- Born: 1 October 1898 Croydon, North Queensland
- Died: 27 January 2005 (aged 106)
- Occupations: Officer in the Citizens Military Force; Last stationmaster at Tweed Heads station
- Known for: He was the last remaining New South Wales Australian veteran of World War I when he died at the age of 106.
- Notable work: He was honored with the 80th Anniversary Armistice Remembrance Medal in 2000 and the Centenary Medal in 2002.

= Gilbert Bennion =

Australian veteran (1898–2005)

Gilbert Bennion (1 October 1898 – 27 January 2005) was, at age 106, one of the last surviving Australian veterans of World War I.

==Biography==
Born in Croydon, North Queensland, he was an apprentice railway station master in Townsville when he enlisted on 1 August 1918 to serve in the Australian Imperial Force. He trained at Enoggera, was promoted to corporal, and was discharged without serving overseas. Not having been to Croydon in six years, he visited home to bid farewell to his parents, but by the time his stay was over two or three days later, the boat carrying his unit had sailed for New Zealand.

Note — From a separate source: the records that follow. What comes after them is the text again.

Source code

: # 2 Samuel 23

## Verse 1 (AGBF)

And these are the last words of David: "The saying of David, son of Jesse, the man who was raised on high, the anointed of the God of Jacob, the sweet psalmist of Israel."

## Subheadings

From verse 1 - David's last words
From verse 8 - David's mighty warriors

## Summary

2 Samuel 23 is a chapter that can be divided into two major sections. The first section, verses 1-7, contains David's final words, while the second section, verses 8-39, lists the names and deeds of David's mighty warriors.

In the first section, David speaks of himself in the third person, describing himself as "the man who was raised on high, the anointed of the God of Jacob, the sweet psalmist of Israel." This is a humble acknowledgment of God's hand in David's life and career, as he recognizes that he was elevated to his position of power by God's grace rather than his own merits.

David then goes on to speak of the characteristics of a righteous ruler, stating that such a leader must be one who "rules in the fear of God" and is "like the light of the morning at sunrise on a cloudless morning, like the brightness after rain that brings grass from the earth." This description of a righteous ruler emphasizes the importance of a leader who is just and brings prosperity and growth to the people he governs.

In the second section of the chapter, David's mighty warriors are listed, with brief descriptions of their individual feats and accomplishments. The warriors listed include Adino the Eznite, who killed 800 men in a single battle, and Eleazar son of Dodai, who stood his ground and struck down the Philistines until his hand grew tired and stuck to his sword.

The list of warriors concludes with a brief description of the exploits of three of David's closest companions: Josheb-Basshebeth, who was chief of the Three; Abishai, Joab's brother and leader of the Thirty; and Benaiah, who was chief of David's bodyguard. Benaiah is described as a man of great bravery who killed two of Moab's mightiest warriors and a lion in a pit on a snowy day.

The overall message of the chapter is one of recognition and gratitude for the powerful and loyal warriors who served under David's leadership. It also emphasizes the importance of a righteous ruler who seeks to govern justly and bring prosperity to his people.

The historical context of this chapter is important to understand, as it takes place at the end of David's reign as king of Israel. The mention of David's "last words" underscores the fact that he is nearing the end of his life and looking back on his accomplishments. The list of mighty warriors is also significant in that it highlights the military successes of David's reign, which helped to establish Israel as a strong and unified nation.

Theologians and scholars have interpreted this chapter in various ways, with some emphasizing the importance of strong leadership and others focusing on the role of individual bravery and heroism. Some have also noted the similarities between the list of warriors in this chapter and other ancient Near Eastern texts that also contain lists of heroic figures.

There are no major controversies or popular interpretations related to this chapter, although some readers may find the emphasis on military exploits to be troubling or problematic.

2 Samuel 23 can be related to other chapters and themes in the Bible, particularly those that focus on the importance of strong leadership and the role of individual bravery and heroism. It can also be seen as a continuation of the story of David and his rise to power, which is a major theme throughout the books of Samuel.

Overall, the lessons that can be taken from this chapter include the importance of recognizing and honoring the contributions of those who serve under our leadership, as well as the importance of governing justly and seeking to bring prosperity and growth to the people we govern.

In peacetime, Bennion was an officer in the Citizens Military Force. He also rejoined Queensland Rail and was the last stationmaster at Tweed Heads station.

==Honours==
Bennion received the 80th Anniversary Armistice Remembrance Medal in 2000, and the Centenary Medal in 2002.

==Death==
Bennion was the last remaining New South Wales Australian veteran of World War I, and died at the age of 106 on January 27, 2005.